** Material provided follows **

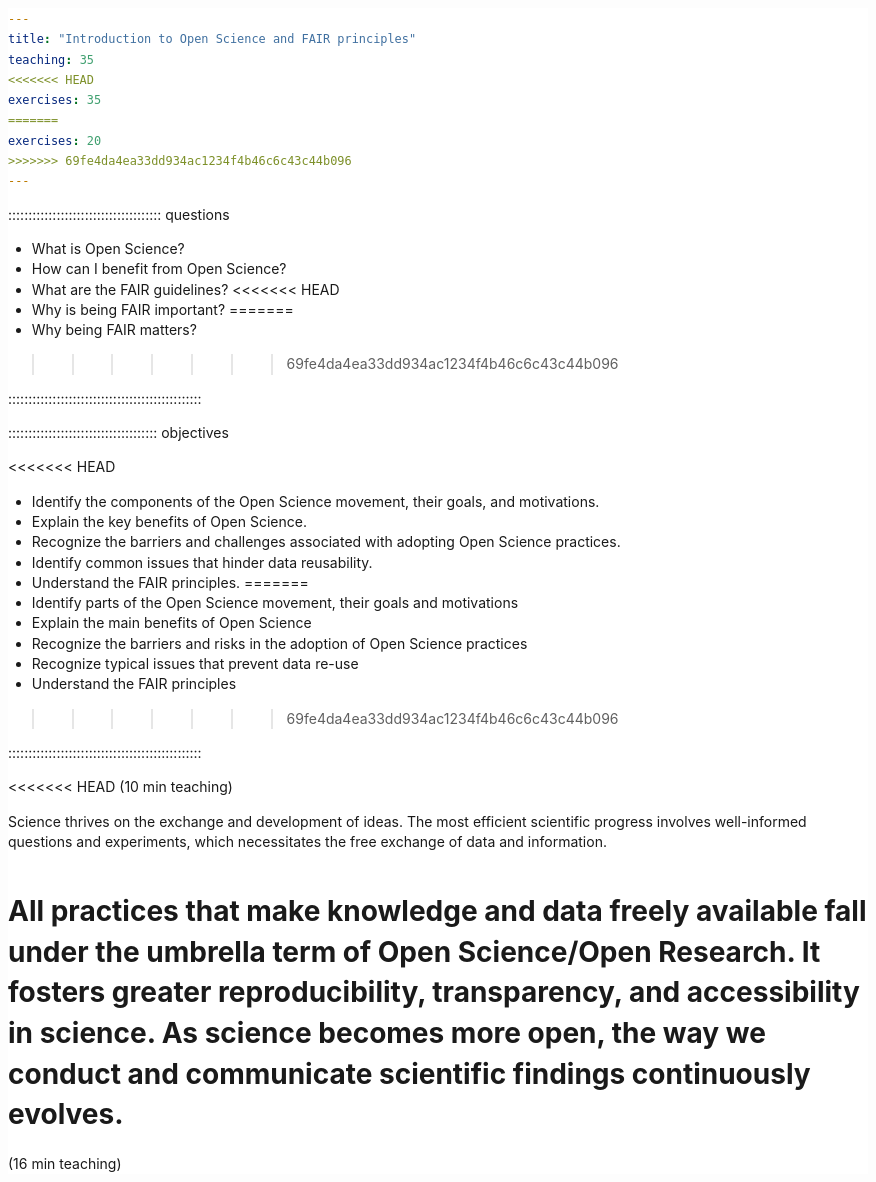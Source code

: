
 ```yaml
---
title: "Introduction to Open Science and FAIR principles"
teaching: 35
<<<<<<< HEAD
exercises: 35
=======
exercises: 20
>>>>>>> 69fe4da4ea33dd934ac1234f4b46c6c43c44b096
---
```


:::::::::::::::::::::::::::::::::::::: questions 

- What is Open Science?
- How can I benefit from Open Science?
- What are the FAIR guidelines?
<<<<<<< HEAD
- Why is being FAIR important?
=======
- Why being FAIR matters?
>>>>>>> 69fe4da4ea33dd934ac1234f4b46c6c43c44b096

::::::::::::::::::::::::::::::::::::::::::::::::

::::::::::::::::::::::::::::::::::::: objectives

<<<<<<< HEAD
- Identify the components of the Open Science movement, their goals, and motivations.
- Explain the key benefits of Open Science.
- Recognize the barriers and challenges associated with adopting Open Science practices.
- Identify common issues that hinder data reusability.
- Understand the FAIR principles.
=======
- Identify parts of the Open Science movement, their goals and motivations
- Explain the main benefits of Open Science
- Recognize the barriers and risks in the adoption of Open Science practices
- Recognize typical issues that prevent data re-use
- Understand the FAIR principles
>>>>>>> 69fe4da4ea33dd934ac1234f4b46c6c43c44b096


::::::::::::::::::::::::::::::::::::::::::::::::



<<<<<<< HEAD
(10 min teaching)

Science thrives on the exchange and development of ideas. The most efficient scientific progress involves well-informed questions and experiments, which necessitates the free exchange of data and information.

All practices that make knowledge and data **freely available** fall under the umbrella term of **Open Science/Open Research**. It fosters greater **reproducibility, transparency, and accessibility** in science. As science becomes more open, the way we conduct and communicate scientific findings continuously evolves.
=======
(16 min teaching)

** End of Material provided **

▶ Assignment: Work out how many lines above contain "Recognize", then write only that number.

▶ Result below: 3